Semakin Melonjak, per Jumat 18 Juni 2021 Kasus Covid-19 di Indonesia Bertambah 12.990

Terkini.id, Kupang – Kasus baru corona yang mewabah di Indonesia belum mereda, bahkan tambahan kasus baru melonjak tinggi. Harus diakui, ketidakpatuhan dalam penerapan protokol kesehatan (prokes) memang berkontribusi dalam masifnya penularan yang terjadi, khususnya pasca libur Lebaran 2021 lalu.

Berdasarkan data Satgas Covid-19, hingga Jumat 18 Juni 2021, ada tambahan 12.990 kasus baru yang terinfeksi Covid-19 di Indonesia. Sehingga, total menjadi 1.963.266 kasus positif corona.

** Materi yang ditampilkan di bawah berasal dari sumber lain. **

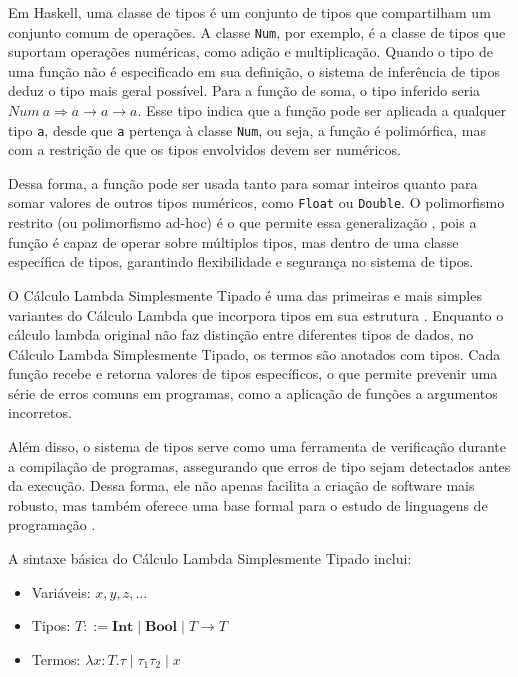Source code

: Em Haskell, uma classe de tipos é um conjunto de tipos que compartilham um conjunto comum de operações.
A classe \texttt{Num}, por exemplo, é a classe de tipos que suportam operações numéricas, como adição e multiplicação.
Quando o tipo de uma função não é especificado em sua definição, o sistema de inferência de tipos deduz o tipo mais geral possível.
Para a função de soma, o tipo inferido seria $Num\ a \Rightarrow a \rightarrow a \rightarrow a$.
Esse tipo indica que a função pode ser aplicada a qualquer tipo \texttt{a}, desde que \texttt{a} pertença à classe \texttt{Num}, ou seja, a função é polimórfica, mas com a restrição de que os tipos envolvidos devem ser numéricos.

Dessa forma, a função pode ser usada tanto para somar inteiros quanto para somar valores de outros tipos numéricos, como \texttt{Float} ou \texttt{Double}.
O polimorfismo restrito (ou polimorfismo ad-hoc) é o que permite essa generalização \cite{PIERCE2002}, pois a função é capaz de operar sobre múltiplos tipos, mas dentro de uma classe específica de tipos, garantindo flexibilidade e segurança no sistema de tipos.

O Cálculo Lambda Simplesmente Tipado é uma das primeiras e mais simples variantes do Cálculo Lambda que incorpora tipos em sua estrutura \cite{CHURCH1940}.
Enquanto o cálculo lambda original não faz distinção entre diferentes tipos de dados, no Cálculo Lambda Simplesmente Tipado, os termos são anotados com tipos.
Cada função recebe e retorna valores de tipos específicos, o que permite prevenir uma série de erros comuns em programas, como a aplicação de funções a argumentos incorretos.

Além disso, o sistema de tipos serve como uma ferramenta de verificação durante a compilação de programas, assegurando que erros de tipo sejam detectados antes da execução.
Dessa forma, ele não apenas facilita a criação de software mais robusto, mas também oferece uma base formal para o estudo de linguagens de programação \cite{PIERCE2002}.

A sintaxe básica do Cálculo Lambda Simplesmente Tipado inclui:

\begin{itemize}
  \item Variáveis: $x, y, z, ...$
  \item Tipos: $T ::= \mathbf{Int} \mid \mathbf{Bool} \mid T \to T$
  \item Termos: $\lambda x:T. \tau \mid \tau_1 \tau_2 \mid x$
\end{itemize}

Sementara itu, jumlah yang sembuh dari virus akut yang diklaim menular perdana di Wuhan, Hubei, Tiongkok, bertambah 7.907 sehingga menjadi sebanyak 1.778.127 orang.

Baca Juga: Tak Henti Berseru Prokes Harga Mati, Pemkot Kupang Akui 70...

Adapun jumlah pasien yang meninggal akibat Covid-19 di Indonesia bertambah 290 menjadi sebanyak 54.043 orang.

Akibat masih tingginya tambahan kasus positif Covid-19, pemerintah meminta masyarakat untuk memiliki tanggung jawab yang tinggi dan kolektif guna mematuhi prokes. Pasalnya, untuk mengeradikasi virus tersebut diperlukan kesadaran terhadap bahaya melalaikan prokes, terutama 5M yaitu memakai masker, mencuci tangan, menjaga jarak, menghindari kerumunan, dan membatasi mobilitas.

Baca Juga: Greysia Polii Sudah Divaksin, Bukti Atensinya Terhadap Upaya Eradikasi Covid-19

Berdasarkan berbagai penelitian, rajin mencuci tangan bisa menurunkan risiko penularan virus, termasuk virus corona sebesar 35 persen. Sementara itu, memakai masker bisa mengurangi risiko penularan virus corona hingga 45 persen kalau memakai masker kain. Akan tetapi, jika menggunakan masker medis, risiko penularan berkurang hingga 75 persen.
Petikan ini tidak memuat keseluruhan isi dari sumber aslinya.